Can you imagine losing at something, very badly, and then picking it up and doing it again? That's what happened to Adlai Stevenson II when he ran for president against Gen. Dwight D. Eisenhower. Stevenson was the Democratic Party's nominee for the first time in 1952. He lost that election, but ran again in 1956...and lost again! Even though he was defeated, Stevenson's influence lived on. Let's look at his two presidential campaigns and his political views.

A 1952 Adlai Stevenson Campaign Ad
Stevenson Campaign Ad

Campaign of 1952

It was a pretty good time to be a Democrat in 1952. Two other important Democratic presidents, Franklin D. Roosevelt and Harry Truman, had just shepherded the United States through the Great Depression and World War II. And in 1952, for the first time in nearly 20 years, there would not be an incumbent president in the White House. Truman was term-limited and could not serve again.

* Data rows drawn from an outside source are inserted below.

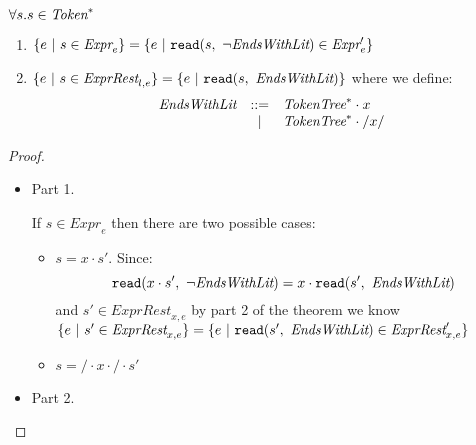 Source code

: \documentclass[preprint,10pt]{sigplanconf}
\begin{document}
\begin{theorem}\mbox{}

\(\forall s. s \in \textit{Token}^{*} \)
\begin{enumerate}
\item \( 
  \{ e ~|~ s \in \textit{Expr}_{e} \} 
  =  
  \{ e ~|~ \texttt{read}(s,~\neg \textit{EndsWithLit}) \in \textit{Expr}'_{e}
  \}
  \)
\item \( 
  \{ e ~|~ s \in \textit{ExprRest}_{l, e} \}
  =
  \{ e ~|~ \texttt{read}(s,~\textit{EndsWithLit}) \}
  \)
  where we define:
  \[
  \begin{array}{rcl}
    \textit{EndsWithLit} &::=& \textit{TokenTree}^{*}\cdot x
    \\
    &|& \textit{TokenTree}^{*} \cdot /x/ 
  \end{array}
  \]
\end{enumerate}
\end{theorem}
\begin{proof}\mbox{}
  
  \begin{itemize}
  \item Part 1.

    If \( s \in \textit{Expr}_{e} \) then there are two possible cases:
    \begin{itemize}
    \item \( s = x \cdot s' \). Since:
      \[
      \texttt{read}(x \cdot s',~\neg \textit{EndsWithLit}) 
      =
      x \cdot \texttt{read}(s',~\textit{EndsWithLit})
      \]
      and \( s' \in \textit{ExprRest}_{x, e} \) by part 2 of the theorem
      we know
      \(
      \{ e ~|~ s' \in \textit{ExprRest}_{x, e} \}
      =
      \{ e ~|~ \texttt{read}(s',~\textit{EndsWithLit}) \in \textit{ExprRest}_{x, e}' \}
      \)
    \item \( s = / \cdot x \cdot / \cdot s' \)
    \end{itemize}
    
  \item Part 2.
  \end{itemize}
  

\end{proof}
\end{document}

The question of who the Democrats would nominate was important because the Republican candidate was Gen. Dwight D. Eisenhower. Eisenhower was a major World War II hero. He was the Supreme Commander of Allied Forces in Europe and planned the D-Day invasion that changed the course of the war. He was very popular, while Stevenson, the Governor of Illinois, was not as well-known.

In fact, Stevenson did not even want the nomination for president! Instead, he was drafted by the Democratic Party at their nominating convention. Once he was nominated, he campaigned vigorously for the Democratic Party's ideas and platform. In 1952, the Democratic Party campaigned on two things that very clearly made them different from the Republican Party:

  1. Support for labor unions (Democrats called for the repeal of the Taft-Hartley Act, which placed limitations on what labor unions could and could not do.)
  2. Continuing the Korean War (They wanted to end American involvement in the anti-communist war in Korea, which Eisenhower had pledged to end.)

Stevenson himself was a political reformer, and the Democrats hoped that his reputation in Illinois could translate nationwide.

It did not translate. Stevenson was viewed by many as a liberal elite, nerdy and aloof, while Eisenhower was a man of the people, a hero, and very popular. Stevenson could not overcome Eisenhower's popularity and lost the 1952 election by a huge margin: roughly 6 million popular votes. As a result, Eisenhower carried 442 Electoral College delegates, while Stevenson only received 89 of their votes.

Results of the 1952 Presidential Election
1952 Election Map

Campaign of 1956

The Democrats and Stevenson decided to try again four years later. This time, Stevenson campaigned for and won the nomination, saying after accepting the nomination at the convention that ''Four years ago, I stood in this same place and uttered these same words to you. But four years ago I did not seek the honor you have bestowed upon me. This time, as you may have noticed, it was not entirely unsolicited. And there's another big difference. That time we lost. This time we will win!''

During this election, Stevenson struggled to position himself opposite from Eisenhower because the two parties agreed on many major issues. They agreed on the need for strong national security, for promoting peace internationally, and for support for the United Nations and NATO.